Notions pratiques générales
La première consultation permet de faire un interrogatoire complet des pratiques sexuelles, pour confirmer l’indication, d’analyser la motivation et les antécédents médicaux de la personne. Puis de lui prescrire un bilan biologique complet (bilan sanguin standard avec fonction rénale, sérologie VIH mais aussi des hépatite A, B et C, sérologie de la syphilis, recherche de gonocoque et de chlamydiae par PCR sur les urines, au niveau anal, au niveau pharyngé. J’en profite pour rappeler à mes confrères que la sérologie des Chlamydiae n’a, elle, aucune valeur). Et la personne ne sera revue qu’après un mois avec ces résultats. Sa motivation sera re-testée et si le bilan le permet la première prescription du générique du Truvada* (Ténofovir disoproxil/Emtricitabine) sera faite pour un mois. Les principales contrindications de mise en route du traitement sont une insuffisance rénale et une hépatite B active (car les 2 molécules utilisées ont une action partielle sur le virus de l’hépatite B et risquent ainsi de favoriser la sélection de mutants). Il est donc important à cette seconde consultation de proposer de vacciner contre l’hépatite A et l’hépatite B les personnes qui n’ont pas déjà d’anticorps protecteurs. L’hépatite A aussi, oui, car bien que de transmission alimentaire dans la population générale, des épidémies ont été observées chez les hommes ayant des rapports avec d’autres hommes par des pratiques bucco-anales.

Le suivi routinier
Au début vous verrez donc votre « patient » tous les mois, avec un bilan de tolérance et de toutes les IST vis-à-vis desquelles il n’est pas protégé.

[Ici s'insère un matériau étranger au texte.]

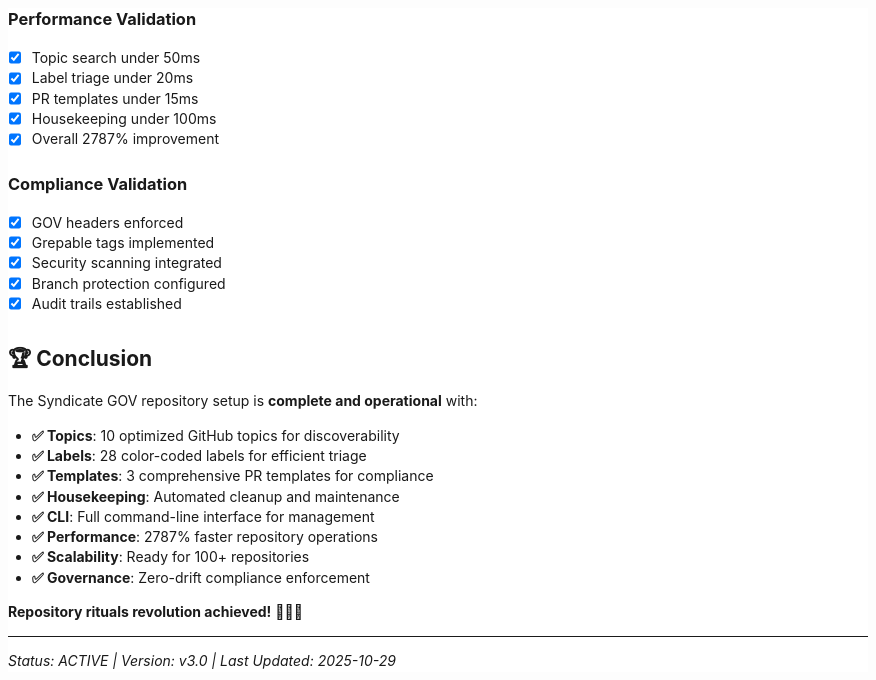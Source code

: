 ### **Performance Validation**
- [x] Topic search under 50ms
- [x] Label triage under 20ms
- [x] PR templates under 15ms
- [x] Housekeeping under 100ms
- [x] Overall 2787% improvement

### **Compliance Validation**
- [x] GOV headers enforced
- [x] Grepable tags implemented
- [x] Security scanning integrated
- [x] Branch protection configured
- [x] Audit trails established

## 🏆 Conclusion

The Syndicate GOV repository setup is **complete and operational** with:

- **✅ Topics**: 10 optimized GitHub topics for discoverability
- **✅ Labels**: 28 color-coded labels for efficient triage
- **✅ Templates**: 3 comprehensive PR templates for compliance
- **✅ Housekeeping**: Automated cleanup and maintenance
- **✅ CLI**: Full command-line interface for management
- **✅ Performance**: 2787% faster repository operations
- **✅ Scalability**: Ready for 100+ repositories
- **✅ Governance**: Zero-drift compliance enforcement

**Repository rituals revolution achieved!** 🚀✨💎

---

*Status: ACTIVE | Version: v3.0 | Last Updated: 2025-10-29*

Bien que devenu routinier ce suivi est un véritable engagement du médecin et du « patient » (entre guillemets car à priori non malade). L’observance est capitale pour tendre à une efficacité de 100%. Quant au praticien il doit s’attendre à diagnostiquer plus d’IST chez ces personnes (Syphilis, Gonocoque, Chlamydiae) qui heureusement se guérissent, elles, à peu de frais.

En conclusion
Les CeGIDD avaient apporté l’avantage de l’unité de lieu dans le parcours « PrEP » : consultations, bilans biologiques, dispensation du médicament mois après mois en un seul lieu.

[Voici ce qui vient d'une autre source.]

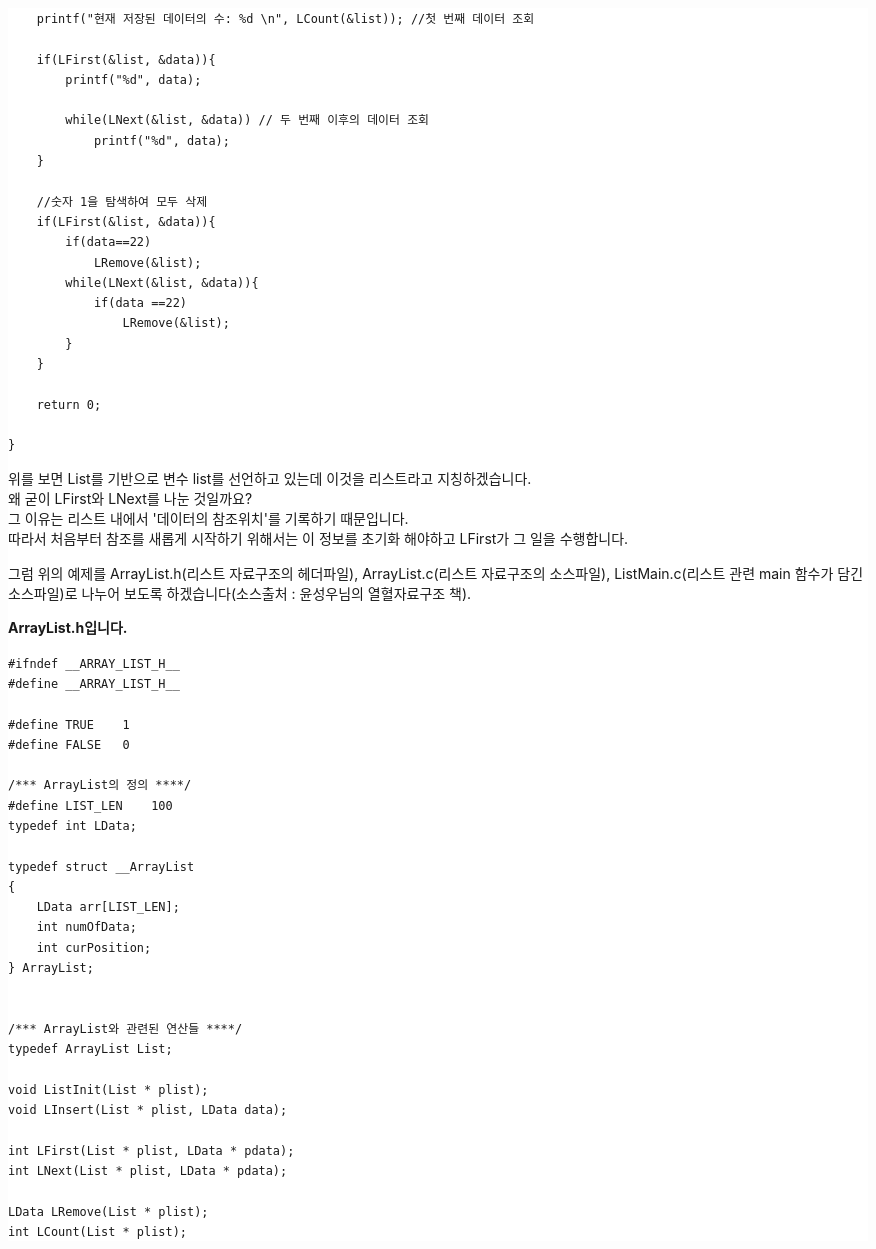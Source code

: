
 ```
    printf("현재 저장된 데이터의 수: %d \n", LCount(&list)); //첫 번째 데이터 조회

    if(LFirst(&list, &data)){
        printf("%d", data);

        while(LNext(&list, &data)) // 두 번째 이후의 데이터 조회
            printf("%d", data);
    }

    //숫자 1을 탐색하여 모두 삭제
    if(LFirst(&list, &data)){
        if(data==22)
            LRemove(&list);
        while(LNext(&list, &data)){
            if(data ==22)
                LRemove(&list);
        }
    }

    return 0;

}
```

위를 보면 List를 기반으로 변수 list를 선언하고 있는데 이것을 리스트라고 지칭하겠습니다.  
왜 굳이 LFirst와 LNext를 나눈 것일까요?  
그 이유는 리스트 내에서 '데이터의 참조위치'를 기록하기 때문입니다.  
따라서 처음부터 참조를 새롭게 시작하기 위해서는 이 정보를 초기화 해야하고 LFirst가 그 일을 수행합니다.  

그럼 위의 예제를 ArrayList.h(리스트 자료구조의 헤더파일), ArrayList.c(리스트 자료구조의 소스파일), ListMain.c(리스트 관련 main 함수가 담긴 소스파일)로 나누어 보도록 하겠습니다(소스출처 : 윤성우님의 열혈자료구조 책).  

**ArrayList.h입니다.**

```
#ifndef __ARRAY_LIST_H__
#define __ARRAY_LIST_H__

#define TRUE	1
#define FALSE	0

/*** ArrayList의 정의 ****/
#define LIST_LEN	100
typedef int LData;

typedef struct __ArrayList
{
	LData arr[LIST_LEN];
	int numOfData;
	int curPosition;
} ArrayList;


/*** ArrayList와 관련된 연산들 ****/
typedef ArrayList List;

void ListInit(List * plist);
void LInsert(List * plist, LData data);

int LFirst(List * plist, LData * pdata);
int LNext(List * plist, LData * pdata);

LData LRemove(List * plist);
int LCount(List * plist);

```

La prescription et la prise en charge en ville va « éclater » ce concept : consultation au cabinet, bilan dans un laboratoire d’analyses médicales de ville, dispensation du traitement en officine de ville. Le praticien devra bien noter sur l’ordonnance TRUVADA* générique (ou Ténofovir disoproxil/Emtricitabine) 1 cp/jour pendant 1 mois. Prescription dans le cadre de l’extension d’AMM (autorisation de mise sur le marché) pour la prophylaxie pré-exposition. Ainsi la personne n’aura rien à débourser. Par contre, à la différence de l’hôpital où tout le reste (consultations, bilans) était gratuit (car les CeGIDD reçoivent un financement spécifique des Agence Régionales de Santé -ARS), dans cette conformation de ville le PrEPeur devra avoir non seulement sa carte vitale mais aussi une mutuelle. D’où l’intérêt d’une forte motivation pour que ce passage en ville de la PrEP ait un effet sur l’épidémie d’infections à VIH.